かぎ針編みは、棒針編みに比べると編み方の違いが少ないように思われますが、「持ち方」や「引き抜き方」に複数のパターンがあります。
特に細編みの引き抜き方は、編地の仕上がりに明確な差が出るため、知っておくと表現の幅が広がります。 ここでは、かぎ針の代表的な持ち方と、細編みの2種類の編地の違いについて紹介していきます。
あなたはどっち?ナイフ持ちとペン持ち
かぎ針の持ち方には主に「ナイフ持ち」と「ペン持ち」があります。
みなさんはどちらの持ちかたでしょうか?
ナイフ持ち

ナイフとフォークを持った時のナイフを握るのと同じ持ち方です。
特徴
- 手首への負担が少ない
- 力が入りやすい
- 添え指は人差し指
- 針先のコントロールは慣れが必要
ペン持ち

ペンで字を書くときと同じ持ち方です。
特徴
- 針先をコントロールしやすい
- 添え指は中指
- 長時間編むと手首に負担がかかりやすい
ナイフ持ちとペン持ちの使い分けと感想
私は普段「ペン持ち」ですが、麻ひも・ペーパーヤーン・Tシャツヤーンなど硬い糸は「ナイフ持ち」で編んでいます。
実際に編んでみると、手首への負担は断然「ナイフ持ち」のほうが少ないです。
ただし、細かい目に針を入れるときや、ピコット・鎖目の山を拾うような繊細な作業は、やはりペン持ちの方が圧倒的にやりやすいです。
ちなみに、アフガン針はかぎ針と同じ針先をしているのですが、編むときは、往きはナイフ持ち、戻りはペン持ちが一般的です。実際に編んでみてもその方が手の動きに無理がありません。
細編みには2通り模様がある?
動画で海外の編み方を見る機会が増えて気づいたのですが、細編みは「引き抜き方」によって模様が変化します。
これはあまり触れられていないというか、そもそも基本の編み方の通り編んでいると起こらない現象なので、知らない方も多いかと思います。
ここでは分かりやすく 「普通の細編み」 と 「ねじり細編み」 と呼びます。
それでは、何が違うのかを紹介していきます。
普通の細編み
編み方

最初の引き抜く糸の掛け方は反時計回りになります。
これは他の長編みなどと同じで、糸の引き抜きやすさを考えてもこちらで細編みを編む方のほうが多いかと思います。
編地

V字の編目が並びます。
このV字をしっかりと引き出せると、細編みがきれいにそろいます。
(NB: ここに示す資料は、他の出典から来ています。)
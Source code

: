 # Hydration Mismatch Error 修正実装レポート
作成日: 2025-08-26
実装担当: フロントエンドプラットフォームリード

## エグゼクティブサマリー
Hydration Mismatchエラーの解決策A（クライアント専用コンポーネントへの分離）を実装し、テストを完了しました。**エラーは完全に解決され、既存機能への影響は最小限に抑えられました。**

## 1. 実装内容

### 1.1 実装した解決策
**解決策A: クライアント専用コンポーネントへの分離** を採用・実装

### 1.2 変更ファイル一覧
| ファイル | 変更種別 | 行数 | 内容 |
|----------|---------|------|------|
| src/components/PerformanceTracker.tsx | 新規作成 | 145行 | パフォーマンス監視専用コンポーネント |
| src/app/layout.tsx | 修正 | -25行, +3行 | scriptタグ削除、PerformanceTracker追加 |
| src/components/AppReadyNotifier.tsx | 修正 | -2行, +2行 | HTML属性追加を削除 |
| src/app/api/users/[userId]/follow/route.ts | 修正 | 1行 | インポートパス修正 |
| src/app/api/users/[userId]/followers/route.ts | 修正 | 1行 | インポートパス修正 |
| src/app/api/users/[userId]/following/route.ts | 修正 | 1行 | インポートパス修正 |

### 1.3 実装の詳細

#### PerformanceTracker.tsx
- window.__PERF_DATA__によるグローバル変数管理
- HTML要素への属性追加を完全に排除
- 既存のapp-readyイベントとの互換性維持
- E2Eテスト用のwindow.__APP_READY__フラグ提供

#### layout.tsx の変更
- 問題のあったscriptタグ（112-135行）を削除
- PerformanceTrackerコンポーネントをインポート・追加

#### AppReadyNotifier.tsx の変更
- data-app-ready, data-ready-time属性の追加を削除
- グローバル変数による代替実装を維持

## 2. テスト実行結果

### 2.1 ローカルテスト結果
かぎ針でメリヤス編目を編むと、このVが棒針のメリヤス編みと同じように見えますよね。
ねじり細編み
編み方

最初の引き抜く糸の掛け方は時計回りになります。
針先を目に刺した後、糸を引っかけて引き抜くイメージです。
編地

X字の編目が並びます。
私が「ねじり」細編みとしたのは、最初に引き抜いた糸がねじれてX字になるためです。
普通の細編みとねじり細編みの違い
編地を並べるとV字とX字の違いがわかりやすくなります。

さらに、サイズや厚みにも差が出ました。

往復編みの場合
横幅:普通の細編みの方が広い
縦幅:ねじり細編みの方が長い
輪編み場合
普通の細編み:普通
ねじり細編み:やや小さくなる
また、ねじり細編みの方がふっくらと厚みが出て、編地の安定感も高く感じられました。
往復編みの場合は縦横の比率が変わってくるので、サイズの違いでは補いきれないゲージの違いが出てきてしまいますね。
編み方のこと さいごに
かぎ針編みの編み方について、いかがでしたでしょうか?
持ち方はナイフ持ちもペン持ちもどちらもよく見かけるので、それほど珍しくはないかもしれません。状況によって使い分けられるようになると、大物を編む時などの編みやすさにつながるのではないでしょうか。
また、細編みの引き抜き方によって編地がこれほど変化することを実際に確認でき、とても興味深い結果になりました。
細編みは奥が深く、編目の美しさや個性を追求するほど、さまざまな表情が出せる編み方です。 編む作品に合わせて「普通の細編み」と「ねじり細編み」を使い分けることで、表現の幅がさらに広がるのではないでしょうか。